The island of Borneo is shared by the countries of Malaysia, Indonesia and Brunei and is the largest island in Asia. The Borneo rainforest is over 140 million years old - making it one of the oldest rainforests in the world. However, deforestation rates across the whole island have increased dramatically over the past few decades which has exacerbated the dangers posed to wildlife across the island.
Malaysia’s deforestation rate is accelerating faster than that of any other tropical country in the world. Current satellite imagery shows that 80% of Malaysian Borneo’s tropical forest has been destroyed or degraded by logging activities.
Wild elephants can only be found in the northeast of Malaysian Borneo but are rapidly losing their natural forest habitat to oil palm industry, road development and pressure from human settlements. Elephant pathways are being replaced by plantations and elephant populations are becoming isolated and agitated as human-elephant conflict escalates. Promoting coexistence between people and elephants to achieve a balance between economic development and biodiversity protection will require a whole-landscape approach to land-use planning through pro-active and innovative measures.

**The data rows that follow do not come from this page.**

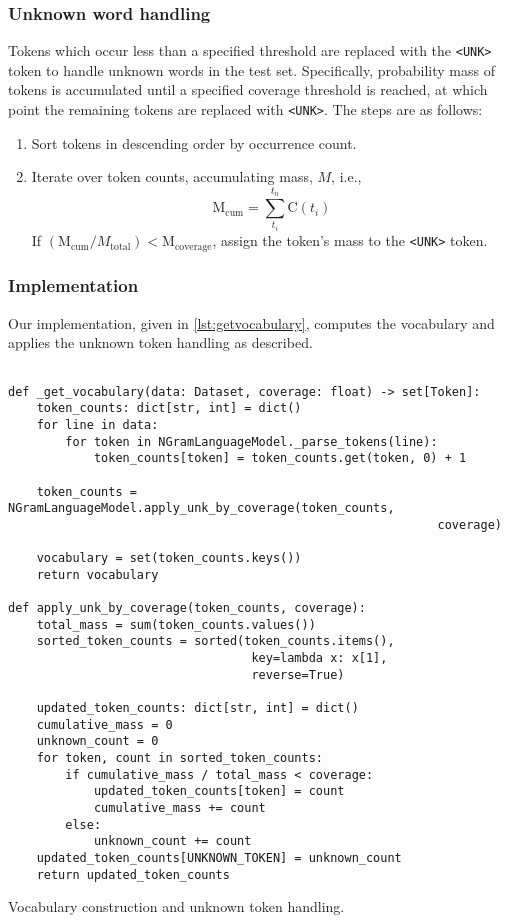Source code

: \documentclass[a4paper]{article}
\begin{document}
\subsubsection{Unknown word handling}
Tokens which occur less than a specified threshold are replaced with the \texttt{<UNK>} token to handle unknown words in the test set. Specifically, probability mass of tokens is accumulated until a specified coverage threshold is reached, at which point the remaining tokens are replaced with \texttt{<UNK>}. The steps are as follows:

\begin{enumerate}
  \item Sort tokens in descending order by occurrence count.
  \item Iterate over token counts, accumulating mass, \(M\), i.e.,
        \[
          \text{M}_{\text{cum}} = \sum_{t_i}^{t_n}\text{C}(t_i)
        \]
        If \((\text{M}_{\text{cum}} / M_{\text{total}}) < \text{M}_{\text{coverage}}\), assign the token's mass to the \texttt{<UNK>} token.
\end{enumerate}

\subsubsection{Implementation}
Our implementation, given in \ref{lst:getvocabulary}, computes the vocabulary and applies the unknown token handling as described.

\begin{listing}[H]
  \begin{verbatim}
    
def _get_vocabulary(data: Dataset, coverage: float) -> set[Token]:
    token_counts: dict[str, int] = dict()
    for line in data:
        for token in NGramLanguageModel._parse_tokens(line):
            token_counts[token] = token_counts.get(token, 0) + 1
            
    token_counts = NGramLanguageModel.apply_unk_by_coverage(token_counts, 
                                                            coverage)
    
    vocabulary = set(token_counts.keys())
    return vocabulary

def apply_unk_by_coverage(token_counts, coverage):
    total_mass = sum(token_counts.values())
    sorted_token_counts = sorted(token_counts.items(), 
                                  key=lambda x: x[1], 
                                  reverse=True)

    updated_token_counts: dict[str, int] = dict()
    cumulative_mass = 0
    unknown_count = 0
    for token, count in sorted_token_counts:
        if cumulative_mass / total_mass < coverage:
            updated_token_counts[token] = count
            cumulative_mass += count
        else:
            unknown_count += count
    updated_token_counts[UNKNOWN_TOKEN] = unknown_count
    return updated_token_counts
\end{verbatim}
  \caption{Vocabulary construction and unknown token handling.}
  \label{lst:getvocabulary}
\end{listing}
\end{document}
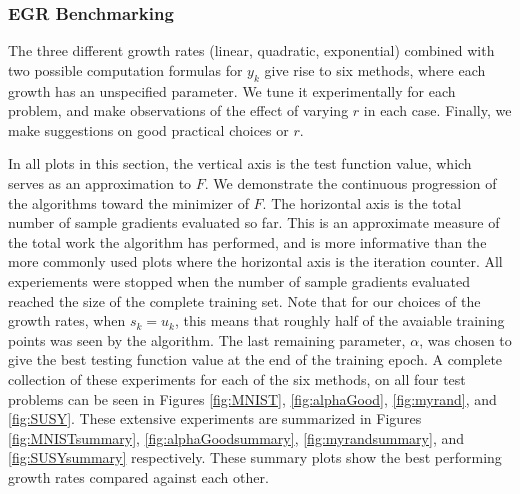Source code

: \documentclass[11pt]{article}
\begin{document}
   
   \subsubsection{EGR Benchmarking}
   
   The three different growth rates (linear, quadratic, exponential) combined with two possible computation formulas for $y_k$ give rise to six methods, where each growth has an unspecified parameter. We tune it experimentally for each problem, and make observations of the effect of varying $r$ in each case. Finally, we make suggestions on good practical choices or $r$. 
   
   In all plots in this section, the vertical axis is the test function value, which serves as an approximation to $F$. We demonstrate the continuous progression of the algorithms toward the minimizer of $F$. The horizontal axis is the total number of sample gradients evaluated so far. This is an approximate measure of the total work the algorithm has performed, and is more informative than the more commonly used plots where the horizontal axis is the iteration counter. All experiements were stopped when the number of sample gradients evaluated reached the size of the complete training set. Note that for our choices of the growth rates, when $s_k=u_k$, this means that roughly half of the avaiable training points was seen by the algorithm. 
  The last remaining parameter, $\alpha$, was chosen to give the best testing function value at the end of the training epoch. A complete collection of these experiments for each of the six methods, on all four test problems can be seen in Figures \ref{fig:MNIST}, \ref{fig:alphaGood}, \ref{fig:myrand}, and \ref{fig:SUSY}. These extensive experiments are summarized in Figures \ref{fig:MNISTsummary}, \ref{fig:alphaGoodsummary}, \ref{fig:myrandsummary}, and \ref{fig:SUSYsummary} respectively. These summary plots show the best performing growth rates compared against each other. 

   
\end{document}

The rate of rainforest destruction and conversion to oil palm plantations presents an urgent threat to Borneo’s wildlife that requires urgent action.
Project Partner: Danau Girang Field Centre (DGFC)
Duration: 2010 - 2017
Project goal: To protect and optimise the connectivity of Asian elephant habitat in Sabah, Borneo, based on a scientific understanding of elephant habitat requirements.
Borneo (Sabah) elephant population: 1,724
What we do
In Borneo we are powering the use of radio collars and camera traps to track elephants across three key regions. This vital data is being used to trace elephant movements across otherwise impenetrable forest ranges. Most critically, it has provided conclusive evidence to governments and companies that wild elephants desperately need their habitat. It has invigorated arguments to stop development and protect forests in the face of endless requests to turn this pristine habitat into plantations for palm oil production.
Over the past eight years, Elephant Family has collaborated with the Danau Girang Field Centre (DGFC) to satellite-track more than 30 elephants and translocate problematic animals found in oil palm plantations into more elephant-friendly areas. Our work helps to reduce human-elephant conflict and will inform a greater land-use management plan in collaboration with local stakeholders, students and organisations.
The elephant movement data collected via the satellite collars since 2010 contributed to the scrapping of the Sukau bridge construction project in Sabah, Borneo by showing the importance of the habitat to elephants. The construction of the bridge had the potential to majorly disrupt elephant and wildlife populations in the area and as a result of our data and other international pressure, the Sabah Forestry Department abandon their plans in April 2017.
Without Elephant Family’s support, the elephants of Borneo would be voiceless, stressed and lost. This is a signature project that shows science and long-term studies provide powerful data to preserve elephant movement and keep them from encountering people and causing conflicts.